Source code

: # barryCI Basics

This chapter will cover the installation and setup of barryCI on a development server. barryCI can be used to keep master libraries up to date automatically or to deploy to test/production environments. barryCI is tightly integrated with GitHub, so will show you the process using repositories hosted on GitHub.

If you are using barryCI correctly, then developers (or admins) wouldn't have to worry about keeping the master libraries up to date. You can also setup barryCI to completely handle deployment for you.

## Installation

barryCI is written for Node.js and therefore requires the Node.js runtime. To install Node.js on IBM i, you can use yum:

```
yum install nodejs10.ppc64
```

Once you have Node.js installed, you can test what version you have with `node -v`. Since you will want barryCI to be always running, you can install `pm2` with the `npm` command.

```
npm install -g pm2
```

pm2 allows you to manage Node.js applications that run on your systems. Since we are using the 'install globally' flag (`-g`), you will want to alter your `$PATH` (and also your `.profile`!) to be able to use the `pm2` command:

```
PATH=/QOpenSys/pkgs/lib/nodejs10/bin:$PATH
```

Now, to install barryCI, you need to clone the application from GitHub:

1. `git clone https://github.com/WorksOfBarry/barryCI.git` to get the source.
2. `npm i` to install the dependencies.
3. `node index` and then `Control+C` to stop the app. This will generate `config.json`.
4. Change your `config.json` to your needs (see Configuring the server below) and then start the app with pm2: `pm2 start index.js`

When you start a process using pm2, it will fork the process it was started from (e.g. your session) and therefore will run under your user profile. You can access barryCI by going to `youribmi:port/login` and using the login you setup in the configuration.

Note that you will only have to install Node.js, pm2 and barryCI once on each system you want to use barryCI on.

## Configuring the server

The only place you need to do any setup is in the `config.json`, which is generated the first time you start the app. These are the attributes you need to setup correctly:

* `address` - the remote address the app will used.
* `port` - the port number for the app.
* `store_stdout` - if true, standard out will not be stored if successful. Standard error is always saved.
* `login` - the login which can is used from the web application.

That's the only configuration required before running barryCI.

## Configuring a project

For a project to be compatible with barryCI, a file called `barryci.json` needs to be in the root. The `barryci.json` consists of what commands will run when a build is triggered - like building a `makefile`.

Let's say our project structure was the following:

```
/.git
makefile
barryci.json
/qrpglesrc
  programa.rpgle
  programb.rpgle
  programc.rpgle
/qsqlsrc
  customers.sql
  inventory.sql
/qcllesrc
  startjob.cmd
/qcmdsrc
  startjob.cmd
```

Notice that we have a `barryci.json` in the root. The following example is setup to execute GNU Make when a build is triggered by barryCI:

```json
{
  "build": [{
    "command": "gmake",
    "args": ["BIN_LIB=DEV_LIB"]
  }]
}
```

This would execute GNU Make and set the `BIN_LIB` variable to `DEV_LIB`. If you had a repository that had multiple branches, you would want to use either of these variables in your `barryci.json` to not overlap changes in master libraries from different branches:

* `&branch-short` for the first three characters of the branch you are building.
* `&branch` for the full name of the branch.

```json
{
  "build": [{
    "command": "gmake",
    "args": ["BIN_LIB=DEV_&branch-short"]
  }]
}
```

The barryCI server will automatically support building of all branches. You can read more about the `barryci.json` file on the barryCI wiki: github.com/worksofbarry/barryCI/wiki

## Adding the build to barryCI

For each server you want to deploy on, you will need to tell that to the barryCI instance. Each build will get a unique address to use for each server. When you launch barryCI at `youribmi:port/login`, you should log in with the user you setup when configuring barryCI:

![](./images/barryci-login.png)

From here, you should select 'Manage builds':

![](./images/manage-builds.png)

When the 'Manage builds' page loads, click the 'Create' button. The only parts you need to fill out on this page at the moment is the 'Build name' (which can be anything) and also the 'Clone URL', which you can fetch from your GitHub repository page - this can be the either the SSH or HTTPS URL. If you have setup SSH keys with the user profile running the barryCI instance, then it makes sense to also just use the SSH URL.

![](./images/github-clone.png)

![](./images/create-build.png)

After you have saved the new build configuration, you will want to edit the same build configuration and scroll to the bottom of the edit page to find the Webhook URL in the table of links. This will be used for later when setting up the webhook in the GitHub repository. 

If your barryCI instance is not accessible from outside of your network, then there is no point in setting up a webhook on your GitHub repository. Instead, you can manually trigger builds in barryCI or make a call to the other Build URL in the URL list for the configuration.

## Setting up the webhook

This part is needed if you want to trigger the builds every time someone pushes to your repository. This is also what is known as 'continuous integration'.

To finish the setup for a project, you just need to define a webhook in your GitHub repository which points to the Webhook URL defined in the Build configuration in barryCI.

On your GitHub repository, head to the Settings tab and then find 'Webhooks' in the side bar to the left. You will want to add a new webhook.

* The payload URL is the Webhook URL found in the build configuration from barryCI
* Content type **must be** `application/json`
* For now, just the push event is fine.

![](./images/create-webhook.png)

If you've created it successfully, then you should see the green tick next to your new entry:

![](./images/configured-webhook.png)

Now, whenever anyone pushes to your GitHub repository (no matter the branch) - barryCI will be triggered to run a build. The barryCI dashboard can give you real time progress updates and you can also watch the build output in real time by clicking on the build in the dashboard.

- [WHAT YOU HAVE TO DO]
All entries are to be output exactly as they stand.

- [ANSWER AREA]
Source code

: # barryCI Basics

This chapter will cover the installation and setup of barryCI on a development server. barryCI can be used to keep master libraries up to date automatically or to deploy to test/production environments. barryCI is tightly integrated with GitHub, so will show you the process using repositories hosted on GitHub.

If you are using barryCI correctly, then developers (or admins) wouldn't have to worry about keeping the master libraries up to date. You can also setup barryCI to completely handle deployment for you.

## Installation

barryCI is written for Node.js and therefore requires the Node.js runtime. To install Node.js on IBM i, you can use yum:

```
yum install nodejs10.ppc64
```

Once you have Node.js installed, you can test what version you have with `node -v`. Since you will want barryCI to be always running, you can install `pm2` with the `npm` command.

```
npm install -g pm2
```

pm2 allows you to manage Node.js applications that run on your systems. Since we are using the 'install globally' flag (`-g`), you will want to alter your `$PATH` (and also your `.profile`!) to be able to use the `pm2` command:

```
PATH=/QOpenSys/pkgs/lib/nodejs10/bin:$PATH
```

Now, to install barryCI, you need to clone the application from GitHub:

1. `git clone https://github.com/WorksOfBarry/barryCI.git` to get the source.
2. `npm i` to install the dependencies.
3. `node index` and then `Control+C` to stop the app. This will generate `config.json`.
4. Change your `config.json` to your needs (see Configuring the server below) and then start the app with pm2: `pm2 start index.js`

When you start a process using pm2, it will fork the process it was started from (e.g. your session) and therefore will run under your user profile. You can access barryCI by going to `youribmi:port/login` and using the login you setup in the configuration.

Note that you will only have to install Node.js, pm2 and barryCI once on each system you want to use barryCI on.

## Configuring the server

The only place you need to do any setup is in the `config.json`, which is generated the first time you start the app. These are the attributes you need to setup correctly:

* `address` - the remote address the app will used.
* `port` - the port number for the app.
* `store_stdout` - if true, standard out will not be stored if successful. Standard error is always saved.
* `login` - the login which can is used from the web application.

That's the only configuration required before running barryCI.

## Configuring a project

For a project to be compatible with barryCI, a file called `barryci.json` needs to be in the root. The `barryci.json` consists of what commands will run when a build is triggered - like building a `makefile`.

Let's say our project structure was the following:

```
/.git
makefile
barryci.json
/qrpglesrc
  programa.rpgle
  programb.rpgle
  programc.rpgle
/qsqlsrc
  customers.sql
  inventory.sql
/qcllesrc
  startjob.cmd
/qcmdsrc
  startjob.cmd
```

Notice that we have a `barryci.json` in the root. The following example is setup to execute GNU Make when a build is triggered by barryCI:

```json
{
  "build": [{
    "command": "gmake",
    "args": ["BIN_LIB=DEV_LIB"]
  }]
}
```

This would execute GNU Make and set the `BIN_LIB` variable to `DEV_LIB`. If you had a repository that had multiple branches, you would want to use either of these variables in your `barryci.json` to not overlap changes in master libraries from different branches:

* `&branch-short` for the first three characters of the branch you are building.
* `&branch` for the full name of the branch.

```json
{
  "build": [{
    "command": "gmake",
    "args": ["BIN_LIB=DEV_&branch-short"]
  }]
}
```

The barryCI server will automatically support building of all branches. You can read more about the `barryci.json` file on the barryCI wiki: github.com/worksofbarry/barryCI/wiki

## Adding the build to barryCI

For each server you want to deploy on, you will need to tell that to the barryCI instance. Each build will get a unique address to use for each server. When you launch barryCI at `youribmi:port/login`, you should log in with the user you setup when configuring barryCI:

![](./images/barryci-login.png)

From here, you should select 'Manage builds':

![](./images/manage-builds.png)

When the 'Manage builds' page loads, click the 'Create' button. The only parts you need to fill out on this page at the moment is the 'Build name' (which can be anything) and also the 'Clone URL', which you can fetch from your GitHub repository page - this can be the either the SSH or HTTPS URL. If you have setup SSH keys with the user profile running the barryCI instance, then it makes sense to also just use the SSH URL.

![](./images/github-clone.png)

![](./images/create-build.png)

After you have saved the new build configuration, you will want to edit the same build configuration and scroll to the bottom of the edit page to find the Webhook URL in the table of links. This will be used for later when setting up the webhook in the GitHub repository. 

If your barryCI instance is not accessible from outside of your network, then there is no point in setting up a webhook on your GitHub repository. Instead, you can manually trigger builds in barryCI or make a call to the other Build URL in the URL list for the configuration.

## Setting up the webhook

This part is needed if you want to trigger the builds every time someone pushes to your repository. This is also what is known as 'continuous integration'.

To finish the setup for a project, you just need to define a webhook in your GitHub repository which points to the Webhook URL defined in the Build configuration in barryCI.

On your GitHub repository, head to the Settings tab and then find 'Webhooks' in the side bar to the left. You will want to add a new webhook.

* The payload URL is the Webhook URL found in the build configuration from barryCI
* Content type **must be** `application/json`
* For now, just the push event is fine.

![](./images/create-webhook.png)

If you've created it successfully, then you should see the green tick next to your new entry:

![](./images/configured-webhook.png)

Now, whenever anyone pushes to your GitHub repository (no matter the branch) - barryCI will be triggered to run a build. The barryCI dashboard can give you real time progress updates and you can also watch the build output in real time by clicking on the build in the dashboard.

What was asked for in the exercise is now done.